Year after year, the selection committee's decision-making process is riddled with inconsistencies and completely suspect results. Unbeaten Florida State has been denied entry to the 4-team bracket. 3rd-ranked Oklahoma State has been knocked from the top 5 at the final moment after a nearly 50-point win. Miami's head-to-head result against Notre Dame pushed the Hurricanes into the bracket this season, but BYU's head-to-head result against SMU wasn't honored just a year ago.

I'm not claiming corruption, but I am claiming inconsistency via an unjust system. We've seen this play out year after year, and it's beginning to affect the way football teams and fans view the sport.

If a team will be punished for facing a top-ranked foe in the non-conference (a-la Texas losing to Ohio State), why not play weaker competition exclusively, removing any and all top-10 cross-conference matchups in future seasons and removing all excitement and intrigue from the calendar's opening weeks?

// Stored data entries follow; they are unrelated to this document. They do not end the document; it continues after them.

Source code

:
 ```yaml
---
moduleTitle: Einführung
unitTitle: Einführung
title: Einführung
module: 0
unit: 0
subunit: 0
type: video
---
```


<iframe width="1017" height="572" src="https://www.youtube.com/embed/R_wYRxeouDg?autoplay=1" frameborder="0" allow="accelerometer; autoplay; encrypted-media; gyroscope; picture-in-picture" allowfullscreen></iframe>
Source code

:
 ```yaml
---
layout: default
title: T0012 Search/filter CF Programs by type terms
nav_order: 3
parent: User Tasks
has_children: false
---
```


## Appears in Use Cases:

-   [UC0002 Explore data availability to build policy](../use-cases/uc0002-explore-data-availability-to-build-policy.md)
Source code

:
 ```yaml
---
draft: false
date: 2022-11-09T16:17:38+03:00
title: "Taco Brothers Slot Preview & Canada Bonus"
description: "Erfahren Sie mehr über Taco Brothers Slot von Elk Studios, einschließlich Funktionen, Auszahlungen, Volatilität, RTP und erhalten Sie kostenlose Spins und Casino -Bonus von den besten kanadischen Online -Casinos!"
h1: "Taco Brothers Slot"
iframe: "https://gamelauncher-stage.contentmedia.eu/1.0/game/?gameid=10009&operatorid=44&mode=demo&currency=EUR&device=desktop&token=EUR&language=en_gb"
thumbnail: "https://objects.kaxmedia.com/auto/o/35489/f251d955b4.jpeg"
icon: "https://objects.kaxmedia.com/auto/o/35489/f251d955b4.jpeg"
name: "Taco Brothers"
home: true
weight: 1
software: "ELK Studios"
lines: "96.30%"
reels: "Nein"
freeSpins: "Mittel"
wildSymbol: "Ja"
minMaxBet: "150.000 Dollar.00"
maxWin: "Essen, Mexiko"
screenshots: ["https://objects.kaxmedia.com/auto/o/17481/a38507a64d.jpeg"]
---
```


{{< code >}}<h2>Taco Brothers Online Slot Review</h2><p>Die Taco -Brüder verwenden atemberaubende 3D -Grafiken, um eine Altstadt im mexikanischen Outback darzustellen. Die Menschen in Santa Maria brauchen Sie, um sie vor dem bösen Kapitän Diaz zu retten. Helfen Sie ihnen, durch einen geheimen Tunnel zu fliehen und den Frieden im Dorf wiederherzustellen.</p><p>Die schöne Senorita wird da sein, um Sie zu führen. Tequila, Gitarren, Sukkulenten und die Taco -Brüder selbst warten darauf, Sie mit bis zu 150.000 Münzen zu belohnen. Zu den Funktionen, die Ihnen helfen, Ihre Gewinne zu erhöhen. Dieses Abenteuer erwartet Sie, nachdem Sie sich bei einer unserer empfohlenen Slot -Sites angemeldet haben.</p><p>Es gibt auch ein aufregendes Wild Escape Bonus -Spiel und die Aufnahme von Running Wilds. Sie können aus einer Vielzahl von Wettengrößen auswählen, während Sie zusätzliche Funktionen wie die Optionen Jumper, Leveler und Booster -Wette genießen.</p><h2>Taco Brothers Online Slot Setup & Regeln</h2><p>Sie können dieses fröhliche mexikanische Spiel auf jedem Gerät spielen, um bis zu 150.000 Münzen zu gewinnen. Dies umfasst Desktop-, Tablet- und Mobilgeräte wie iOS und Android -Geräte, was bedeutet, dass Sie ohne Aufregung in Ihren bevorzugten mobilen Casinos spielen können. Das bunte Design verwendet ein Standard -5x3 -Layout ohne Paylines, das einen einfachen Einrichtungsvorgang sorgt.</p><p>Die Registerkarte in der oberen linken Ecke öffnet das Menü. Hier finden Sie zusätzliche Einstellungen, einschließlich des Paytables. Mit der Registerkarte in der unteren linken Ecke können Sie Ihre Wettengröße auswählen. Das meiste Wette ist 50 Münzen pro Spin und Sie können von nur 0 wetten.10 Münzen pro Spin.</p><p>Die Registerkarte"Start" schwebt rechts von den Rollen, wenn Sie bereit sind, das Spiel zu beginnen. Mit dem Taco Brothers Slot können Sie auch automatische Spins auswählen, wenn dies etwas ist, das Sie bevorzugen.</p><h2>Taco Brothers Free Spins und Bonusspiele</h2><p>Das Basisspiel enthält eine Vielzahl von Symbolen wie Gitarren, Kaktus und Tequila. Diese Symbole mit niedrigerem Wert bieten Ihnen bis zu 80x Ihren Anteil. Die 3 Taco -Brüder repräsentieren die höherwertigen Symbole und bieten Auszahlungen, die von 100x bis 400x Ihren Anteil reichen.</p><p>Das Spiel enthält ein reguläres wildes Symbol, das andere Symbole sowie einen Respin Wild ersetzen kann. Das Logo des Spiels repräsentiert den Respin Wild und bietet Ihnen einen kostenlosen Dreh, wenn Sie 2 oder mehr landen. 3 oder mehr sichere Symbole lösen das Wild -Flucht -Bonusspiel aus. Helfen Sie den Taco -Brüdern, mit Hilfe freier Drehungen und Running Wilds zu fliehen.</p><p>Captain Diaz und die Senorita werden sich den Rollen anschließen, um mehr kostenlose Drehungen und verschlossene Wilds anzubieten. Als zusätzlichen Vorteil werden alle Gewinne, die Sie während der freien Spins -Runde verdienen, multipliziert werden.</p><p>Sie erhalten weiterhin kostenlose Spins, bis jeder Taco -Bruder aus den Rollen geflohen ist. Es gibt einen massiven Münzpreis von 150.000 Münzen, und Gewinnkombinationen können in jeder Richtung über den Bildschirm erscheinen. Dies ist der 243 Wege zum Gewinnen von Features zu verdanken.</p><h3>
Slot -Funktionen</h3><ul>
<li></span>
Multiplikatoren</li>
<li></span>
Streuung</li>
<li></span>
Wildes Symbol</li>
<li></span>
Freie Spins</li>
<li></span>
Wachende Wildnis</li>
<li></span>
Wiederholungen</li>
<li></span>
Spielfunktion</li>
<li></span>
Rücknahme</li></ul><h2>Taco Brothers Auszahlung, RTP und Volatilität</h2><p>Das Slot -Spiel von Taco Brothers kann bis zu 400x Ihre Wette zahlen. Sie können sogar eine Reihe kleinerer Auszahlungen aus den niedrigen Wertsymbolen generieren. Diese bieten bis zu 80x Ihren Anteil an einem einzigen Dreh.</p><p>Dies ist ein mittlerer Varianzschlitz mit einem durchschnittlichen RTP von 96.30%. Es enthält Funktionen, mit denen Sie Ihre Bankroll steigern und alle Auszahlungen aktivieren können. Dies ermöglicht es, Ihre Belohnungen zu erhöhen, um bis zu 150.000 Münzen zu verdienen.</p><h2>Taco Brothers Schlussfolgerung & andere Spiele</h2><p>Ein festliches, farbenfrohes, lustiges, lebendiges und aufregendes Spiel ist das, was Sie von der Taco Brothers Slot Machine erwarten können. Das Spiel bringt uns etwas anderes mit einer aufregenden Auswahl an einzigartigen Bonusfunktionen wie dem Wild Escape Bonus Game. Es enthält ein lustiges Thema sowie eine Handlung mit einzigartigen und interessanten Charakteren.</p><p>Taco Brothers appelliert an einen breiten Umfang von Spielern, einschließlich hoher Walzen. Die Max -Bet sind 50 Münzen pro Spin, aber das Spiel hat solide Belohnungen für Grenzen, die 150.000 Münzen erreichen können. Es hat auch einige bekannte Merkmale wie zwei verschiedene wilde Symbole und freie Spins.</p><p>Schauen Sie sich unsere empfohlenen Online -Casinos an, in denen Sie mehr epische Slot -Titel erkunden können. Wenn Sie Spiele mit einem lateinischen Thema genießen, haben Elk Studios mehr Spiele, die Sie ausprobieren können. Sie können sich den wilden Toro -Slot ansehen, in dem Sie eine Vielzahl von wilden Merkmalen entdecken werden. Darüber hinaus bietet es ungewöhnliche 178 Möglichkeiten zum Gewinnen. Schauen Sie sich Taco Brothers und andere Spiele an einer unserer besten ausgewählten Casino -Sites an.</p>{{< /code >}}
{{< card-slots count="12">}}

If the loser of a conference championship can be dropped in the rankings (such as BYU in this year's Big 12 Championship) in favor of teams that didn't even qualify for their own league's championship game, why not opt out of the game entirely and remove all risk from the equation?

Notre Dame is the first domino to fall, as the 11th-ranked Irish have opted out of a bowl game for their snub this season, declining an invitation to the Pop-Tarts Bowl and a meeting with 12th-ranked BYU.

The current system is rife with human error, and therefore is subject to human criticism. And that system is unique, being the only sport of this magnitude to construct its championship from the flawed judgement of observers, rather than being earned exclusively through competition.

Could you imagine if the NFL or MLB excluded a division champion from the postseason due to that division's apparent weakness? Or an NBA playoff that included the Los Angeles Lakers and Boston Celtics every season, regardless of record?

The fix for the College Football Playoff is simple: reward conference champions with a chance for the national championship by eliminating at-large bids entirely.

In this 10-team bracket, every slot is reserved for a conference champion, removing the need for a biased, imperfect selection committee and instead rewarding teams exclusively for winning on the field.

The philosophy behind this change is very logical. Think about it: why should a team claim the right to compete for the national championship when they can't even win their own conference?

If this were the format all along, would teams like Texas and Oklahoma have left the Big 12 to join the SEC? Would the Pac-12 have survived? Could region-based conferences have remained the norm instead of the splintered, glued-together nightmare that today's landscape has become?

A money-first, integrity second mindset has poisoned decision-making criteria in one of the greatest sports on earth, college football. It's nearly unrecognizable next to the college football of just 15 years ago. When did competition become an afterthought? How have we built a system that celebrates brand recognition and revenue generation instead of equal opportunity and a clean slate at the dawn of every season.

NBC Sports' Nicole Auerbach summed up the dilemma incredibly.

"...where do we go from here? College football is a great sport with a bad process to select and seed its postseason participants. And unless something changes with the actual procedural steps and the selection criteria, it’s impossible to trust. It’s a group of people picking teams they like — based onvibes — behind closed doors."

College football has been fractured, but it doesn't have to stay that way. Is my proposal the antidote for the compromised state of the sport? Maybe, maybe not. Does the current system need to be destroyed? Absolutely.